**The data:**
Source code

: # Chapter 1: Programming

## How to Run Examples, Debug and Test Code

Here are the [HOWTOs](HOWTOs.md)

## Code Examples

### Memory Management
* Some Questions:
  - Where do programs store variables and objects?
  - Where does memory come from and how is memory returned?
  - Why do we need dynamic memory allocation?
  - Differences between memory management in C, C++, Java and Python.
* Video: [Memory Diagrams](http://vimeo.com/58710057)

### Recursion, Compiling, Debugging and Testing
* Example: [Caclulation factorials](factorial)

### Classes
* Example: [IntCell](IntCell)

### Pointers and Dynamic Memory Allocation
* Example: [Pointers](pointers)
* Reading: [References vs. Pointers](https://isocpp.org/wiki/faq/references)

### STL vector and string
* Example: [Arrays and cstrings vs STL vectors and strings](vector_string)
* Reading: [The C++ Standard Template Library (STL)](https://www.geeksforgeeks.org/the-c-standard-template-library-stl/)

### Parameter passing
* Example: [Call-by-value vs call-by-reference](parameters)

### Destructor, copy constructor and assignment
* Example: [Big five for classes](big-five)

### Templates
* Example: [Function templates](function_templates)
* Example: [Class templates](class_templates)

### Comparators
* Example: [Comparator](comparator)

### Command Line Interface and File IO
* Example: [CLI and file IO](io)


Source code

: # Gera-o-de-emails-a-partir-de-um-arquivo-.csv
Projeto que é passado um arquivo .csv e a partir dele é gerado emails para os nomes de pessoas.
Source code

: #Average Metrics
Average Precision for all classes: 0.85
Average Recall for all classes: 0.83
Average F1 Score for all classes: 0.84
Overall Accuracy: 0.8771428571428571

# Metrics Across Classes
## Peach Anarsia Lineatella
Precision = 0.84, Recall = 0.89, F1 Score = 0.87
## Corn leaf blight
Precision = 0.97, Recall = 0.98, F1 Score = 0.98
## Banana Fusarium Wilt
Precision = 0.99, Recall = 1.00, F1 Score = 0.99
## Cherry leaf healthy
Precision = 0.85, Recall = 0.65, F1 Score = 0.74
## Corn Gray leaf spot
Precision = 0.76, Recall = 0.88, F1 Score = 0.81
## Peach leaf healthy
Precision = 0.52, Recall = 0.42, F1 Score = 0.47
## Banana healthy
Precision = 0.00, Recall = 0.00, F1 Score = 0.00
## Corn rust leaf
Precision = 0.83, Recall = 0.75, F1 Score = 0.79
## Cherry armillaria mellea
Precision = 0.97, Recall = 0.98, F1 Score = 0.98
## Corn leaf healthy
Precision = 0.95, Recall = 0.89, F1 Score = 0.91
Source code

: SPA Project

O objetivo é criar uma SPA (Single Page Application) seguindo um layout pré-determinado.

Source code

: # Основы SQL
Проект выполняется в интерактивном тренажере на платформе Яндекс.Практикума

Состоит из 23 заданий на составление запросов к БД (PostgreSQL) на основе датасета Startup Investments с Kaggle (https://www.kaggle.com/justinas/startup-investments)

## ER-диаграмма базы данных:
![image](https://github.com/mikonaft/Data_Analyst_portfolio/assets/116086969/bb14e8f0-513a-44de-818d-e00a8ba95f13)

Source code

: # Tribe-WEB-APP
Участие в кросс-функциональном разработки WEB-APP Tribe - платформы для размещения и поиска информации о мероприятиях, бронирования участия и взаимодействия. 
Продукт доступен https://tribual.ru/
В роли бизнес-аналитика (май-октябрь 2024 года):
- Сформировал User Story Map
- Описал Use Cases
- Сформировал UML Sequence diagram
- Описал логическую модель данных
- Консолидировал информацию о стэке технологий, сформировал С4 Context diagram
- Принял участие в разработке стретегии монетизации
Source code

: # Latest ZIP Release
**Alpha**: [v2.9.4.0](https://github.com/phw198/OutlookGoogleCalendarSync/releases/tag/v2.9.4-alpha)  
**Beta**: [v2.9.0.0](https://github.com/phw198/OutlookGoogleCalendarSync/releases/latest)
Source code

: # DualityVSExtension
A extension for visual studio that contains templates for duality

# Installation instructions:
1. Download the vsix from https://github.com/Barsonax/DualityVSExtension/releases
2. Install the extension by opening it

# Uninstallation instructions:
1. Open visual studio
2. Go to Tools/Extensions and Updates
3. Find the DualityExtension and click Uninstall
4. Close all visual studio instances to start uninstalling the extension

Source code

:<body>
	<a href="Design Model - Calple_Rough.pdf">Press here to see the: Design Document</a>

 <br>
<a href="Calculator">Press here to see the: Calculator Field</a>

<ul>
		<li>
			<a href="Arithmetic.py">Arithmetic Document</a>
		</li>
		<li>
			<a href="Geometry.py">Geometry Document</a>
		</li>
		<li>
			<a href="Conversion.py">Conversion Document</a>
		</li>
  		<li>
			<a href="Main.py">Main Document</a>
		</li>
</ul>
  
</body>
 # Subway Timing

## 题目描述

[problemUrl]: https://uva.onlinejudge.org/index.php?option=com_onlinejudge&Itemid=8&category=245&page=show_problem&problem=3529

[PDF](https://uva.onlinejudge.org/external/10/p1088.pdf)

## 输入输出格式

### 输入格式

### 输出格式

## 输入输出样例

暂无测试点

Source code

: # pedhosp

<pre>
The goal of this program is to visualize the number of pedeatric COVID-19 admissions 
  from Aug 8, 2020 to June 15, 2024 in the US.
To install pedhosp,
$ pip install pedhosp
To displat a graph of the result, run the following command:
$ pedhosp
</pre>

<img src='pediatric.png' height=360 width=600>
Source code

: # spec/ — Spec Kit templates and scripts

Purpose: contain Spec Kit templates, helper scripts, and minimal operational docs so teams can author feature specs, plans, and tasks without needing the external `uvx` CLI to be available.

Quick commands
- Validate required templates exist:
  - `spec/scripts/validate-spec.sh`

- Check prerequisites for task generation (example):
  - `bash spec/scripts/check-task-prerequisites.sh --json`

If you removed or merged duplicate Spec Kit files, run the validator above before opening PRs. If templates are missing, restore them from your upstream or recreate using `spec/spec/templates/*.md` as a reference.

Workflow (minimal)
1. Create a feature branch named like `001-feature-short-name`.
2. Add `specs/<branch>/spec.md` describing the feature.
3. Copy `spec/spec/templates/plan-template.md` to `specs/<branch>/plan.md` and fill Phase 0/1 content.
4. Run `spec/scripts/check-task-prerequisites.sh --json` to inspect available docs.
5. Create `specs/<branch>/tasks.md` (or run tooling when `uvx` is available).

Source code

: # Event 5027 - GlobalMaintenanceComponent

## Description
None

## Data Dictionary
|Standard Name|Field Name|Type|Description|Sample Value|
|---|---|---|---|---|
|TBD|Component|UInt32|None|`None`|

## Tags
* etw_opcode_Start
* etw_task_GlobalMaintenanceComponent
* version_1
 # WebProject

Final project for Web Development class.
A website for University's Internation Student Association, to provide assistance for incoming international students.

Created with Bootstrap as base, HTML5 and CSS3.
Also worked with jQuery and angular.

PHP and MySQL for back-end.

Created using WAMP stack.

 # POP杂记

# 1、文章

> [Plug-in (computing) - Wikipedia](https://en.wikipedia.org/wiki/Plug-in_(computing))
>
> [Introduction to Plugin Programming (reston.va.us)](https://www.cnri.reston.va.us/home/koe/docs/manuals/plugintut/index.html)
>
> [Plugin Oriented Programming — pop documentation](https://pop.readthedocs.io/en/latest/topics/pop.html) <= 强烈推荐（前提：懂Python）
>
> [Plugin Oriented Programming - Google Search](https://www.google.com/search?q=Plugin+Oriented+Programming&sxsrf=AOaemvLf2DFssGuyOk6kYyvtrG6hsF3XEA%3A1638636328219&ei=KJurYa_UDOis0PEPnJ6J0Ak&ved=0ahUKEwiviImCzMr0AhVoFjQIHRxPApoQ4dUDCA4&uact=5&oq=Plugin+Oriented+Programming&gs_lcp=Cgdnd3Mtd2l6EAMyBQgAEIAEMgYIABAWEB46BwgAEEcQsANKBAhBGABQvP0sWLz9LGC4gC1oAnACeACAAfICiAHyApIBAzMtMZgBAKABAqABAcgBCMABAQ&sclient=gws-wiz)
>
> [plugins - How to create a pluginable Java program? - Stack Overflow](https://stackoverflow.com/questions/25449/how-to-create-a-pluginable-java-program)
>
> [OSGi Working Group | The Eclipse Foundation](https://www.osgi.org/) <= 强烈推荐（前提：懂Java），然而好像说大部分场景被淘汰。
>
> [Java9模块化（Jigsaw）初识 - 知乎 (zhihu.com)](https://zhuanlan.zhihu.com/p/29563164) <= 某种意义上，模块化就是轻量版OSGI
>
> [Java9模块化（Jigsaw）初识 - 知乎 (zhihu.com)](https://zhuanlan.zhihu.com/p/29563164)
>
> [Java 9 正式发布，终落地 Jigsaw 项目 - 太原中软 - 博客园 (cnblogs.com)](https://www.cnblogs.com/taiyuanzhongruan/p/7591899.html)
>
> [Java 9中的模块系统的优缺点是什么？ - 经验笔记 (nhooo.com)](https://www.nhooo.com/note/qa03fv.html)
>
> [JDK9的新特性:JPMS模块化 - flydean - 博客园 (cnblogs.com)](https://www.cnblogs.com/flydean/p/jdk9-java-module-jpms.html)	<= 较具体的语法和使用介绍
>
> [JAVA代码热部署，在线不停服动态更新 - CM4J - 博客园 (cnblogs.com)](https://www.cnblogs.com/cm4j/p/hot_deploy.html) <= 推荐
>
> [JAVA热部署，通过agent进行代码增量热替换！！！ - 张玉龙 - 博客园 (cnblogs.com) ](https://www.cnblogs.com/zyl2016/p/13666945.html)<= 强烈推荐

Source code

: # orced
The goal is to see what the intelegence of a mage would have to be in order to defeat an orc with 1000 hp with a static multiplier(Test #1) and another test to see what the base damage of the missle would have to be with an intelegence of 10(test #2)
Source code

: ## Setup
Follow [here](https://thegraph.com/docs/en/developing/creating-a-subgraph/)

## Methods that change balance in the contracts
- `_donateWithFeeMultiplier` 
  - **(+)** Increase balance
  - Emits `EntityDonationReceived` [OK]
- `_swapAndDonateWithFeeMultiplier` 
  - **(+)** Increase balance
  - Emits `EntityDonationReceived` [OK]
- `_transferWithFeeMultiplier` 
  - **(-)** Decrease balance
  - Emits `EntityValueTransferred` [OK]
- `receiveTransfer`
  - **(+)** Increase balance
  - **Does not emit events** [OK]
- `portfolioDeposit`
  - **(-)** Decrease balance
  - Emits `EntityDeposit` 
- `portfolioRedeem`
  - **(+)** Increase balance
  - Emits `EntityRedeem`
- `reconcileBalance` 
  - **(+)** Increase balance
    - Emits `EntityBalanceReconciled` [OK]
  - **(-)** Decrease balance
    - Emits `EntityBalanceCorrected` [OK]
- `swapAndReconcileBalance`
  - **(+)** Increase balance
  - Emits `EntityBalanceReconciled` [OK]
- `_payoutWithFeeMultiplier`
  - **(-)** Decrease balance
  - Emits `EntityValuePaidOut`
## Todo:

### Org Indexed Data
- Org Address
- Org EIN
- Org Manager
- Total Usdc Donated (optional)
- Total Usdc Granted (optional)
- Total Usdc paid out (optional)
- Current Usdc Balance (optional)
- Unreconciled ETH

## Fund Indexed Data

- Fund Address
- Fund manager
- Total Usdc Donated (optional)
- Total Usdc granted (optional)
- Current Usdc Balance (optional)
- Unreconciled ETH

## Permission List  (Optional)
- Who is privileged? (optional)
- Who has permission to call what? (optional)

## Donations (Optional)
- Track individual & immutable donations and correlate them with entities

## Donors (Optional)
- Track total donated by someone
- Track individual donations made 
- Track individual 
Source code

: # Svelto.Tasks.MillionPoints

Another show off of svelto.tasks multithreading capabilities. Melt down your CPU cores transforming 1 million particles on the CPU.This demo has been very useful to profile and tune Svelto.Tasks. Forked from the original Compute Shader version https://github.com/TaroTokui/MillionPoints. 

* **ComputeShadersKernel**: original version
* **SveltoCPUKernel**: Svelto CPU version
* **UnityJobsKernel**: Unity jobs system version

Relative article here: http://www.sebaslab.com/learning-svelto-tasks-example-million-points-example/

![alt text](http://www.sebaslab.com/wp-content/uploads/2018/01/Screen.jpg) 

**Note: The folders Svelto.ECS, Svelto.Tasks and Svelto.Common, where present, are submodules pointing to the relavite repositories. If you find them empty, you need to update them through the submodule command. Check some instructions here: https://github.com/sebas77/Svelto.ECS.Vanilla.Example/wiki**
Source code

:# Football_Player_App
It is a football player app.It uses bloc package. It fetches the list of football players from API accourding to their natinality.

**Work to be completed:**
Copy every line from the material in which the word "Standard" can be found.

**Result of this exercise:**
* Reading: [The C++ Standard Template Library (STL)](https://www.geeksforgeeks.org/the-c-standard-template-library-stl/)
|Standard Name|Field Name|Type|Description|Sample Value|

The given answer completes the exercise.